* _Task requirements_: Go through the data below and copy each line where the word "vers" occurs.

(Input for this task Opens)

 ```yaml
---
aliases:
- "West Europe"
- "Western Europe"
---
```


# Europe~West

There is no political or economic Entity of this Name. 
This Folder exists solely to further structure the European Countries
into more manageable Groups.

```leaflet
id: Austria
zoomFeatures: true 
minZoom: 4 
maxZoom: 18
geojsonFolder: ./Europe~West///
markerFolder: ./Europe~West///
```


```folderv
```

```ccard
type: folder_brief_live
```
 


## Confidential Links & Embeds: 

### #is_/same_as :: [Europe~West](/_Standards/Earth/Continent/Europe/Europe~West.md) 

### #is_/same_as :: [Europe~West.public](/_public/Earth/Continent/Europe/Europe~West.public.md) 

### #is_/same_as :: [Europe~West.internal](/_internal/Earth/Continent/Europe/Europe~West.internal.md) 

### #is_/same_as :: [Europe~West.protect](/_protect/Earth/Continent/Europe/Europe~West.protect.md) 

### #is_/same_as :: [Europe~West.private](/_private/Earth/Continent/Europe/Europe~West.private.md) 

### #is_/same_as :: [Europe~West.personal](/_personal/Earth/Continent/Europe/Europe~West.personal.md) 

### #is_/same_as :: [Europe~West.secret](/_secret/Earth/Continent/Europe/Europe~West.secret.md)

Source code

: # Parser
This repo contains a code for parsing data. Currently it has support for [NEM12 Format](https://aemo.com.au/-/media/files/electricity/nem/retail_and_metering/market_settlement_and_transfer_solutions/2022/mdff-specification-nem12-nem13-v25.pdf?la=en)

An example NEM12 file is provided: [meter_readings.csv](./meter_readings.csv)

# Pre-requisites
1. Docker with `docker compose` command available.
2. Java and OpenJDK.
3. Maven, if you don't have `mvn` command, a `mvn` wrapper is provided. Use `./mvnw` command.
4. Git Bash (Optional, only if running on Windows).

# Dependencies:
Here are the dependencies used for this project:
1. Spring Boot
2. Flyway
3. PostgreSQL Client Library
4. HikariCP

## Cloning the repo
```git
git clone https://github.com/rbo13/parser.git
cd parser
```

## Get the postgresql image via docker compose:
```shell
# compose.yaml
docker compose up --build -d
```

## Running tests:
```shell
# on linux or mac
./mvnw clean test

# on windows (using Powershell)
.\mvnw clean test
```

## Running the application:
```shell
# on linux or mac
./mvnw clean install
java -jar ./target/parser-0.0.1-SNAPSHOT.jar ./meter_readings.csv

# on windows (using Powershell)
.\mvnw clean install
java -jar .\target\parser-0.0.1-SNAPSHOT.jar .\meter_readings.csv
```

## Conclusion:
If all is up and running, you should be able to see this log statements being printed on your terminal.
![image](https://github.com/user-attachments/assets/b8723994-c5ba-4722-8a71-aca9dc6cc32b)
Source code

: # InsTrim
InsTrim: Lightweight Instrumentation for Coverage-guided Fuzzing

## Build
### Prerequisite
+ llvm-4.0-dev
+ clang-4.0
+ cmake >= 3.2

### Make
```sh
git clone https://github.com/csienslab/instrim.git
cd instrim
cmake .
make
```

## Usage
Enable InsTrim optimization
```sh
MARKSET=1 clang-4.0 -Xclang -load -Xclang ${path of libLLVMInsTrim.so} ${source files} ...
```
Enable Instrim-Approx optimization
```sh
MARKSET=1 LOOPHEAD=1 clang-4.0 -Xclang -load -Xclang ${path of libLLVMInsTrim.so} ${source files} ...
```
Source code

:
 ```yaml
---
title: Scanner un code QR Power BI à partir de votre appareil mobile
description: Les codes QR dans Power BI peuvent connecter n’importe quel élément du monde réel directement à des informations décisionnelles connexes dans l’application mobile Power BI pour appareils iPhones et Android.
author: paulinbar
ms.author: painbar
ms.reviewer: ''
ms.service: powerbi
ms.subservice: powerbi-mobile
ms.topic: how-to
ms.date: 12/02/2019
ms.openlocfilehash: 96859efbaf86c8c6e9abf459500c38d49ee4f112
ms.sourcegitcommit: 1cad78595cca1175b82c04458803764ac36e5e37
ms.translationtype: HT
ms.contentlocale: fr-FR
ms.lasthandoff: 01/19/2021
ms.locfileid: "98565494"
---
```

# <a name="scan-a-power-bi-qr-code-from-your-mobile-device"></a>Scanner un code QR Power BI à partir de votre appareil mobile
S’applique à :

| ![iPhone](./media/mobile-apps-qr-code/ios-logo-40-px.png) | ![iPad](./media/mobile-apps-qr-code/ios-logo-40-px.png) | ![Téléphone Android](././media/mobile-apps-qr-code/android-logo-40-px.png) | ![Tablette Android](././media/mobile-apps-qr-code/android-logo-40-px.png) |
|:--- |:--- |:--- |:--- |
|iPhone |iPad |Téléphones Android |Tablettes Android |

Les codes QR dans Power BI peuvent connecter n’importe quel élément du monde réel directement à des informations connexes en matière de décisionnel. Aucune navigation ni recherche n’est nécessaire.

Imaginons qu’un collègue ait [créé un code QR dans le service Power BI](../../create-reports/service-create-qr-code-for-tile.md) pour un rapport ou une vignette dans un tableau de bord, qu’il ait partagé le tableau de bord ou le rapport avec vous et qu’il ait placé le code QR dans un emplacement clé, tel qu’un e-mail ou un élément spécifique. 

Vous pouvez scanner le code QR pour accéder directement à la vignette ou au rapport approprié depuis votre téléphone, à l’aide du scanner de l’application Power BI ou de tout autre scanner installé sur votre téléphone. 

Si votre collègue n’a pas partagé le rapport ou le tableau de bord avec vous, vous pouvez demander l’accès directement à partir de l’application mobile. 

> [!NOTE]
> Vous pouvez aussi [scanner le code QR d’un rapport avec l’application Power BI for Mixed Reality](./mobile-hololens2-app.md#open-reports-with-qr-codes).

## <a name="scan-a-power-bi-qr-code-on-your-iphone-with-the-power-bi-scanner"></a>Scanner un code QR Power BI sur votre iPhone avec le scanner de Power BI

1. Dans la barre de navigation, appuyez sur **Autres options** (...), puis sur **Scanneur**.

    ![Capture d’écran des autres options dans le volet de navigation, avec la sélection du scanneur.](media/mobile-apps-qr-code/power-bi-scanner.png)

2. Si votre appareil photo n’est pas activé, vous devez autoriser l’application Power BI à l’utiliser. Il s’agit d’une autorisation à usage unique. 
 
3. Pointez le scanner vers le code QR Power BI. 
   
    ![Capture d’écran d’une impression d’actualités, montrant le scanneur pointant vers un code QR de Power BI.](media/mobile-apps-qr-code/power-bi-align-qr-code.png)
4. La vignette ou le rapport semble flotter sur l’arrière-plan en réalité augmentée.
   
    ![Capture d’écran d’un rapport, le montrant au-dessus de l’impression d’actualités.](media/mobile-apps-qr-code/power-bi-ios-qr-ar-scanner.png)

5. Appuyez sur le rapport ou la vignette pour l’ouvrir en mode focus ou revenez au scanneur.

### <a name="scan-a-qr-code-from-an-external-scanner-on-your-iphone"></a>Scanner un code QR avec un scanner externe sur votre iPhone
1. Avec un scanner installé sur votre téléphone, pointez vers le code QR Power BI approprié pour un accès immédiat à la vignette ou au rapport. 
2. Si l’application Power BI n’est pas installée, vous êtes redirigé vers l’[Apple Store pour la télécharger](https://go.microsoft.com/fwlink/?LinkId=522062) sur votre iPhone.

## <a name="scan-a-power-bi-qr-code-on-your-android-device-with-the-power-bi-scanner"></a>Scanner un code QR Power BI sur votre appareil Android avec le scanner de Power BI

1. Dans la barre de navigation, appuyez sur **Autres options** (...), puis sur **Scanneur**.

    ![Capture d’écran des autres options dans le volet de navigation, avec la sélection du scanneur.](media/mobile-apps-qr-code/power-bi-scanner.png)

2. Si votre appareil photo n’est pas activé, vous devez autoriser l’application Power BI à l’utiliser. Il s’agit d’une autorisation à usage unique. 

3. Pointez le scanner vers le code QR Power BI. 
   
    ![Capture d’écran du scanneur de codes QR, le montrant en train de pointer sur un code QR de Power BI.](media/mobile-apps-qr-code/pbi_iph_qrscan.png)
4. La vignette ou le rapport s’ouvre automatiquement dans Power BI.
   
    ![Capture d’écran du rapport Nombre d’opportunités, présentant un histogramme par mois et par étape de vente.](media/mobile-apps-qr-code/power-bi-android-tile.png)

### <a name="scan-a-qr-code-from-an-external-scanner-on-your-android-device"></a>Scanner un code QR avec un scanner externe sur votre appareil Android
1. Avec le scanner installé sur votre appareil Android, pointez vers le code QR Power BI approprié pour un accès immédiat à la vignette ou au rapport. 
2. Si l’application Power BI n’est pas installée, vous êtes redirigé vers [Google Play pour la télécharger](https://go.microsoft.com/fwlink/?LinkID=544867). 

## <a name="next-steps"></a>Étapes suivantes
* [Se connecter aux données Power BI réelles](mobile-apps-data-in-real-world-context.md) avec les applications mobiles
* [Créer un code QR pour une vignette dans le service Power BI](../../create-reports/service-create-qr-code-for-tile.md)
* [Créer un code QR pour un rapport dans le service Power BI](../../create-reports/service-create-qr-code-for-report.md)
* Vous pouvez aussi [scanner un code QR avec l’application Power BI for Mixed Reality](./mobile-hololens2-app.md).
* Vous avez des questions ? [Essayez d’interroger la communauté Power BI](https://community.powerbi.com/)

(Input for this task Closes)

* _Result_:
3. Pointez le scanner vers le code QR Power BI. 
    ![Capture d’écran d’une impression d’actualités, montrant le scanneur pointant vers un code QR de Power BI.](media/mobile-apps-qr-code/power-bi-align-qr-code.png)
1. Avec un scanner installé sur votre téléphone, pointez vers le code QR Power BI approprié pour un accès immédiat à la vignette ou au rapport. 
2. Si l’application Power BI n’est pas installée, vous êtes redirigé vers l’[Apple Store pour la télécharger](https://go.microsoft.com/fwlink/?LinkId=522062) sur votre iPhone.
3. Pointez le scanner vers le code QR Power BI. 
1. Avec le scanner installé sur votre appareil Android, pointez vers le code QR Power BI approprié pour un accès immédiat à la vignette ou au rapport. 
2. Si l’application Power BI n’est pas installée, vous êtes redirigé vers [Google Play pour la télécharger](https://go.microsoft.com/fwlink/?LinkID=544867). 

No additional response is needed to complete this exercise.